L’île est un monde à part, c’est vrai, mais elle fait, d’une manière ou d’une autre, partie du même univers, susceptible donc aux humeurs générales. La tendance actuelle, dans la plupart des pays de cette Europe occidentale, est orientée vers une sorte de retour à l’ordre. De plus en plus les gens ressentent cette liberté sans bornes comme un excès, une exubérance dépassant toute possibilité de frein. Le problème couvre des dimensions vastes bien lointaines de mes petites ambitions de vacancier. J’essaie donc de le cerner aux impressions reçues en participant à la vie de l’île cet été.
Face à l’hilarité, la joie de vivre dominant un peu partout, dans les échanges amicaux quand on se croise dans les sentiers, dans la variété des paréos et de n’importe quel type de cache-sexe inventé, dans la sympathie qu’on respire dans les commerces, restaurants, hôtels et notamment dans les soirées de fêtes dansantes, j’ai remarqué en opposition une volonté de résistance, une sorte de désir plus ou moins bien caché d’intervenir pour réduire, pour se plier à des mesures plus convenables, pour revenir à une soi-disante décence.

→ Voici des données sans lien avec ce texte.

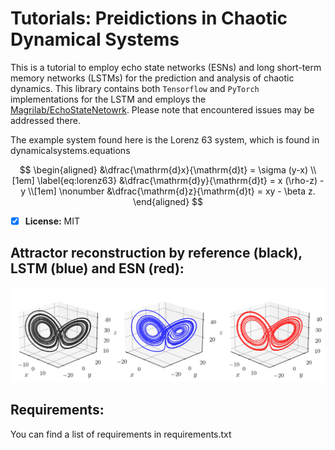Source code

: # Tutorials: Preidictions in Chaotic Dynamical Systems 

This is a tutorial to employ echo state networks (ESNs) and long short-term memory networks (LSTMs) for the prediction and analysis of chaotic dynamics. 
This library contains both `Tensorflow` and `PyTorch` implementations for the LSTM and employs the [Magrilab/EchoStateNetowrk](https://github.com/MagriLab/EchoStateNetwork). Please note that encountered issues may be addressed there. 

The example system found here is the Lorenz 63 system, which is found in dynamicalsystems.equations

$$
\begin{aligned}
		&\dfrac{\mathrm{d}x}{\mathrm{d}t} = \sigma (y-x) \\[1em]
	\label{eq:lorenz63}
		&\dfrac{\mathrm{d}y}{\mathrm{d}t} = x (\rho-z) - y \\[1em]
  \nonumber
		&\dfrac{\mathrm{d}z}{\mathrm{d}t} = xy - \beta z.
\end{aligned}
$$


- [x] **License:** MIT

## **Attractor reconstruction by reference (black), LSTM (blue) and ESN (red):**
<p align='center'>
<img src="media/network_attractor.png"/>
</p>

## **Requirements:**
You can find a list of requirements in requirements.txt

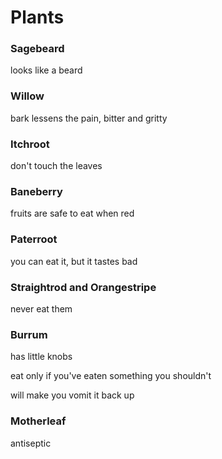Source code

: # Plants

### Sagebeard

looks like a beard

### Willow

bark lessens the pain, bitter and gritty

### Itchroot

don't touch the leaves

### Baneberry

fruits are safe to eat when red

### Paterroot

you can eat it, but it tastes bad

### Straightrod and Orangestripe

never eat them

### Burrum

has little knobs

eat only if you've eaten something you shouldn't

will make you vomit it back up

### Motherleaf

antiseptic

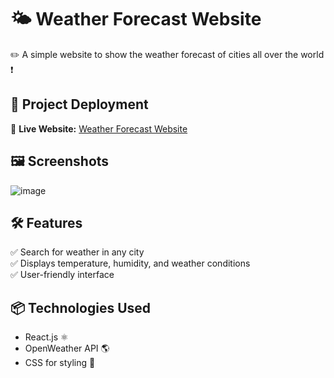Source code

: # 🌤️ Weather Forecast Website  

✏️ A simple website to show the weather forecast of cities all over the world ❗  

## 🚀 Project Deployment  
🔗 **Live Website:** [Weather Forecast Website](https://2kego-weather-website.netlify.app/)  

## 🖼️ Screenshots
![image](https://github.com/user-attachments/assets/d1ded743-b012-460e-814a-103ebd0e1412)

## 🛠️ Features  
✅ Search for weather in any city  
✅ Displays temperature, humidity, and weather conditions  
✅ User-friendly interface  

## 📦 Technologies Used  
- React.js ⚛️  
- OpenWeather API 🌎  
- CSS for styling 🎨  
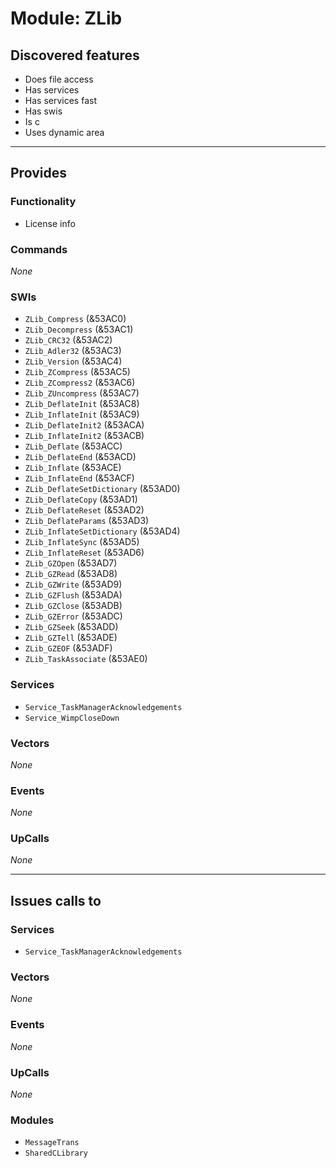 # Module: ZLib

## Discovered features


* Does file access
* Has services
* Has services fast
* Has swis
* Is c
* Uses dynamic area

---

## Provides

### Functionality


* License info

### Commands


*None*


### SWIs


* `ZLib_Compress` (&53AC0)
* `ZLib_Decompress` (&53AC1)
* `ZLib_CRC32` (&53AC2)
* `ZLib_Adler32` (&53AC3)
* `ZLib_Version` (&53AC4)
* `ZLib_ZCompress` (&53AC5)
* `ZLib_ZCompress2` (&53AC6)
* `ZLib_ZUncompress` (&53AC7)
* `ZLib_DeflateInit` (&53AC8)
* `ZLib_InflateInit` (&53AC9)
* `ZLib_DeflateInit2` (&53ACA)
* `ZLib_InflateInit2` (&53ACB)
* `ZLib_Deflate` (&53ACC)
* `ZLib_DeflateEnd` (&53ACD)
* `ZLib_Inflate` (&53ACE)
* `ZLib_InflateEnd` (&53ACF)
* `ZLib_DeflateSetDictionary` (&53AD0)
* `ZLib_DeflateCopy` (&53AD1)
* `ZLib_DeflateReset` (&53AD2)
* `ZLib_DeflateParams` (&53AD3)
* `ZLib_InflateSetDictionary` (&53AD4)
* `ZLib_InflateSync` (&53AD5)
* `ZLib_InflateReset` (&53AD6)
* `ZLib_GZOpen` (&53AD7)
* `ZLib_GZRead` (&53AD8)
* `ZLib_GZWrite` (&53AD9)
* `ZLib_GZFlush` (&53ADA)
* `ZLib_GZClose` (&53ADB)
* `ZLib_GZError` (&53ADC)
* `ZLib_GZSeek` (&53ADD)
* `ZLib_GZTell` (&53ADE)
* `ZLib_GZEOF` (&53ADF)
* `ZLib_TaskAssociate` (&53AE0)


### Services


* `Service_TaskManagerAcknowledgements`
* `Service_WimpCloseDown`


### Vectors


*None*


### Events


*None*


### UpCalls


*None*


---

## Issues calls to

### Services


* `Service_TaskManagerAcknowledgements`


### Vectors


*None*


### Events


*None*


### UpCalls


*None*


### Modules


* `MessageTrans`
* `SharedCLibrary`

Face à cela et, dans une certaine mesure d’opposition, l’autre attaque : le libertinage. Le goût de tout éprouver dans l’ordre de la sexualité. L’échangisme se répand dans plusieurs endroits du monde, l’île ne pouvait pas rester étrangère.
Tout en étant sensible à l’ouverture à toute forme de plaisir à la seule condition du partage volontaire et tout en considérant comme plus conciliable avec l’esprit de l’île ce dernier aspect, je trouve que ces lieux strictement réservés apparaissent comme des enclaves inaccessibles : les règles d’accès prévoient des exclusions. Ce qui me paraît en contraste avec l’esprit d’origine : le partage de tous les espaces. Se trouver dans nos promenades sur les sentiers bord de mer face à une porte fermée empêchant le passage à la corniche supérieure, crée une certaine gêne et on se sent mal à l’aise là où tout est ouverture, partage, câlinerie.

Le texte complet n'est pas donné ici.